◆ **EXERCISE AIM**:
Beginning with the line that contains "are cohesion and", retype the entries below exactly, ending with the line that contains "punto $P$ en". Leave out any pictures.

*** Block opens ***

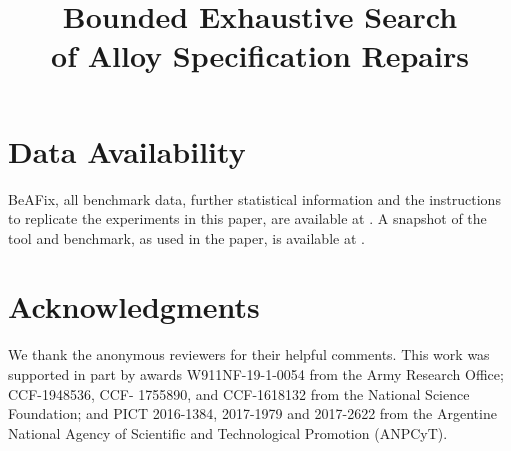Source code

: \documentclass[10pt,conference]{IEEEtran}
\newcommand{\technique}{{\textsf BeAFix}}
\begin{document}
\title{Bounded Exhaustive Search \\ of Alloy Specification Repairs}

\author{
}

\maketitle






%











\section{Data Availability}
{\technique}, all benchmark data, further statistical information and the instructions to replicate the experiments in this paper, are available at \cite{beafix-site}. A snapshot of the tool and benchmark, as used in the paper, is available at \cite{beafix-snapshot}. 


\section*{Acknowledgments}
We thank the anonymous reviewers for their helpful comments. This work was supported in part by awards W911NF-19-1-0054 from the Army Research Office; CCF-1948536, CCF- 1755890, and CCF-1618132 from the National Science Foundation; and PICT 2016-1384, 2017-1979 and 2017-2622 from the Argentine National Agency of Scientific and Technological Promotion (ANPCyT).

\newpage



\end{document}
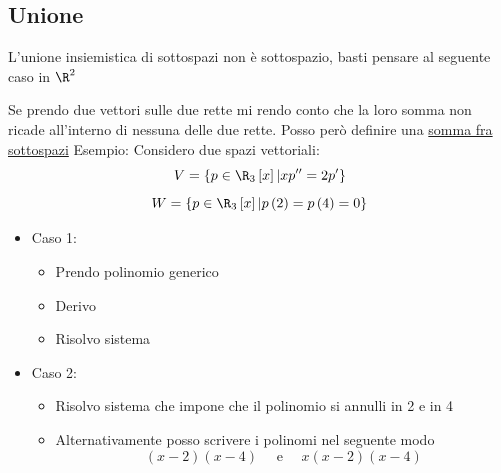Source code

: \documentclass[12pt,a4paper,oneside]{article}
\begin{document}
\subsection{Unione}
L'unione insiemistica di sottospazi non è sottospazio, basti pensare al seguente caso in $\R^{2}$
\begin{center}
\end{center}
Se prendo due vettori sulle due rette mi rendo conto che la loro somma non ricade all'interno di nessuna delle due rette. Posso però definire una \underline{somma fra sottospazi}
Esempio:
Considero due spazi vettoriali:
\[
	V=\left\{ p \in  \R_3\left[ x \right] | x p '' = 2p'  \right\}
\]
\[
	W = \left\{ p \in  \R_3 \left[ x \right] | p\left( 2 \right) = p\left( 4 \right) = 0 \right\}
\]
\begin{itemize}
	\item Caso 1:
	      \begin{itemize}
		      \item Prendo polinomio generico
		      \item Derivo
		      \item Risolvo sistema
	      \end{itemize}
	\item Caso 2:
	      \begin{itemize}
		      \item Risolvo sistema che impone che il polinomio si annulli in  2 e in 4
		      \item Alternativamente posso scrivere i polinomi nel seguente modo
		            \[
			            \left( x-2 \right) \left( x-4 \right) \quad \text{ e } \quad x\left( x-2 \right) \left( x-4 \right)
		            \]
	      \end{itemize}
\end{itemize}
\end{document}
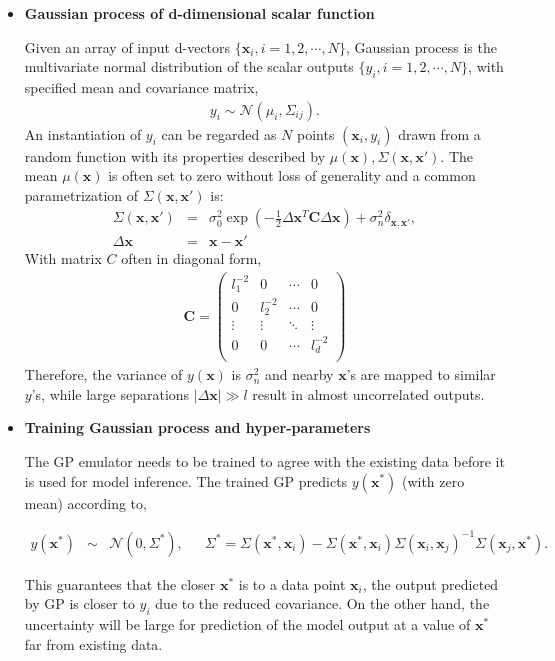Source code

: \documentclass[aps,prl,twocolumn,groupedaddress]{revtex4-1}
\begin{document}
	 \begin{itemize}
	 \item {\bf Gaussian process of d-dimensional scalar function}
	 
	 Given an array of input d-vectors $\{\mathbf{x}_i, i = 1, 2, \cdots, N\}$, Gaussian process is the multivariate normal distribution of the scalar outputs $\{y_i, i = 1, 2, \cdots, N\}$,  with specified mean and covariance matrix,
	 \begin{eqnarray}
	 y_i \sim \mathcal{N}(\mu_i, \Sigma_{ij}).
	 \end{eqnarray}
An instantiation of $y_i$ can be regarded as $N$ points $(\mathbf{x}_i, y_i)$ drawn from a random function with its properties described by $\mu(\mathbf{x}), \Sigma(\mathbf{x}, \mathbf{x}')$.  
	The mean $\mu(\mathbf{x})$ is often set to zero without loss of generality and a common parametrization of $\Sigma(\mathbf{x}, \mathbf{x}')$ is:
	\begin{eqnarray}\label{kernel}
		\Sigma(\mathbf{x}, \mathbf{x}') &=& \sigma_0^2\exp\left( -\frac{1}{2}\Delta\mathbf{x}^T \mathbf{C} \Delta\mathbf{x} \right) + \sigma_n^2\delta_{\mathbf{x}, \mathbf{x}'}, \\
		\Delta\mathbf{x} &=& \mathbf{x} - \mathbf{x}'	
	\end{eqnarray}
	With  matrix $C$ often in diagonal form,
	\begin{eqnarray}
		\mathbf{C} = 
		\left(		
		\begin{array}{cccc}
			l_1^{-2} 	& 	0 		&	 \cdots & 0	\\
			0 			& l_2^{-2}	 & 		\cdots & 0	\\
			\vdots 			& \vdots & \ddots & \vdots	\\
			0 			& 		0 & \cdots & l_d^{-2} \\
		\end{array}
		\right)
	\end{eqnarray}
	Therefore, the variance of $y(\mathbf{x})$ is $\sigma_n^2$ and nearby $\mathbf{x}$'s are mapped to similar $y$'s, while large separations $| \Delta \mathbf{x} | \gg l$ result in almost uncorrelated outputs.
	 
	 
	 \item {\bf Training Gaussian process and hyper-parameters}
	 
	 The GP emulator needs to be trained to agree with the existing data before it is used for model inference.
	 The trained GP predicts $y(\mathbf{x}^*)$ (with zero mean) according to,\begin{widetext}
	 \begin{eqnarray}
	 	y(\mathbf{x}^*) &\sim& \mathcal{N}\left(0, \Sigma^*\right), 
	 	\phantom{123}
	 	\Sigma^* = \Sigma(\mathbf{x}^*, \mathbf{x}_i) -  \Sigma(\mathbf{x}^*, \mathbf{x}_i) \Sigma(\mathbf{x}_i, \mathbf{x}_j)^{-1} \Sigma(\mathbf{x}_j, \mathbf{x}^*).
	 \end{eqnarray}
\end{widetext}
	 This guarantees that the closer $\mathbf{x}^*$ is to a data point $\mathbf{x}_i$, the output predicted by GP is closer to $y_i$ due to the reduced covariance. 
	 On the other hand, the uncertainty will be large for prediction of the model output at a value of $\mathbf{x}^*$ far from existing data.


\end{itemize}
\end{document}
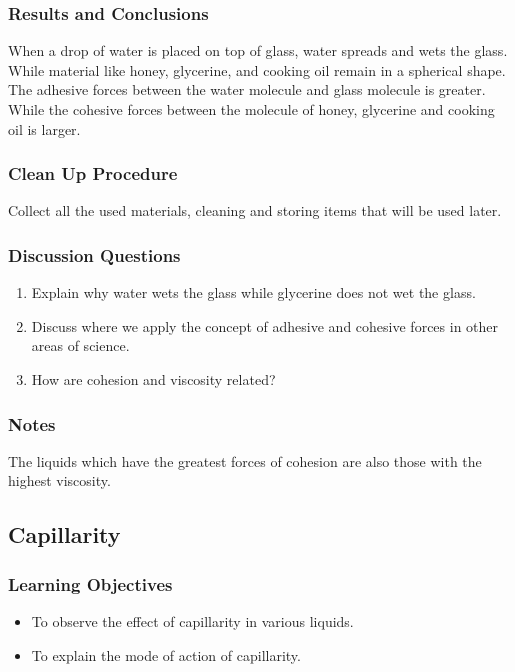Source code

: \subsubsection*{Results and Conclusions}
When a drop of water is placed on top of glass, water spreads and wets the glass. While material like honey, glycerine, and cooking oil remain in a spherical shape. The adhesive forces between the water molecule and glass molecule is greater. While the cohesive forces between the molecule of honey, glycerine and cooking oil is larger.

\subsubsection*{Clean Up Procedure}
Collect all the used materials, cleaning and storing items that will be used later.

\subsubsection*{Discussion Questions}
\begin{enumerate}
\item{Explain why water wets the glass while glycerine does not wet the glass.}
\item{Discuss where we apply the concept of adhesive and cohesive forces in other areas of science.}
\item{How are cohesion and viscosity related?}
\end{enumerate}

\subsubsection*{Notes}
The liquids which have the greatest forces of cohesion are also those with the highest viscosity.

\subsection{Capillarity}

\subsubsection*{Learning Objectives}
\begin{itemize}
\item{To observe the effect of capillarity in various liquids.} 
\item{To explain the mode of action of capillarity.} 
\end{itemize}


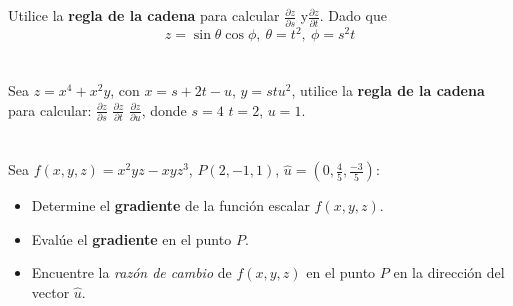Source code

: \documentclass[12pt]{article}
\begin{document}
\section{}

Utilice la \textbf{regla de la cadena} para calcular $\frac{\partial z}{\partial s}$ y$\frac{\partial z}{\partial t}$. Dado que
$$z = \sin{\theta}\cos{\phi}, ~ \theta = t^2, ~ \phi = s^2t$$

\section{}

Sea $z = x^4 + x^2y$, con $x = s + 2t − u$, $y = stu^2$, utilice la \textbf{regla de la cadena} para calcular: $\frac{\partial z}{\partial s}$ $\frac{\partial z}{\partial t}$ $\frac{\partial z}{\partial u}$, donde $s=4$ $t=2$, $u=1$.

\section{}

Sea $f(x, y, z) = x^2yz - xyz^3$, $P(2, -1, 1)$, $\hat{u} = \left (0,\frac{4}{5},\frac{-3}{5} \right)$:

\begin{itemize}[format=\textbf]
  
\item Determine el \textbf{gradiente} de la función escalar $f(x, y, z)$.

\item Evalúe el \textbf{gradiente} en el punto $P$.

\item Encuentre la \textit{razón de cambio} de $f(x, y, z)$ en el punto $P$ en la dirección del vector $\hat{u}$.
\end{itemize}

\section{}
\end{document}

*** Block closes ***

◆ **THE COMPLETED TASK**:
\item{How are cohesion and viscosity related?}
\end{enumerate}

\subsubsection*{Notes}
The liquids which have the greatest forces of cohesion are also those with the highest viscosity.

\subsection{Capillarity}

\subsubsection*{Learning Objectives}
\begin{itemize}
\item{To observe the effect of capillarity in various liquids.} 
\item{To explain the mode of action of capillarity.} 
\end{itemize}


Source code

: \documentclass[12pt]{article}
\begin{document}
\section{}

Utilice la \textbf{regla de la cadena} para calcular $\frac{\partial z}{\partial s}$ y$\frac{\partial z}{\partial t}$. Dado que
$$z = \sin{\theta}\cos{\phi}, ~ \theta = t^2, ~ \phi = s^2t$$

\section{}

Sea $z = x^4 + x^2y$, con $x = s + 2t − u$, $y = stu^2$, utilice la \textbf{regla de la cadena} para calcular: $\frac{\partial z}{\partial s}$ $\frac{\partial z}{\partial t}$ $\frac{\partial z}{\partial u}$, donde $s=4$ $t=2$, $u=1$.

\section{}

Sea $f(x, y, z) = x^2yz - xyz^3$, $P(2, -1, 1)$, $\hat{u} = \left (0,\frac{4}{5},\frac{-3}{5} \right)$:

\begin{itemize}[format=\textbf]
  
\item Determine el \textbf{gradiente} de la función escalar $f(x, y, z)$.

\item Evalúe el \textbf{gradiente} en el punto $P$.

\item Encuentre la \textit{razón de cambio} de $f(x, y, z)$ en el punto $P$ en la dirección del vector $\hat{u}$.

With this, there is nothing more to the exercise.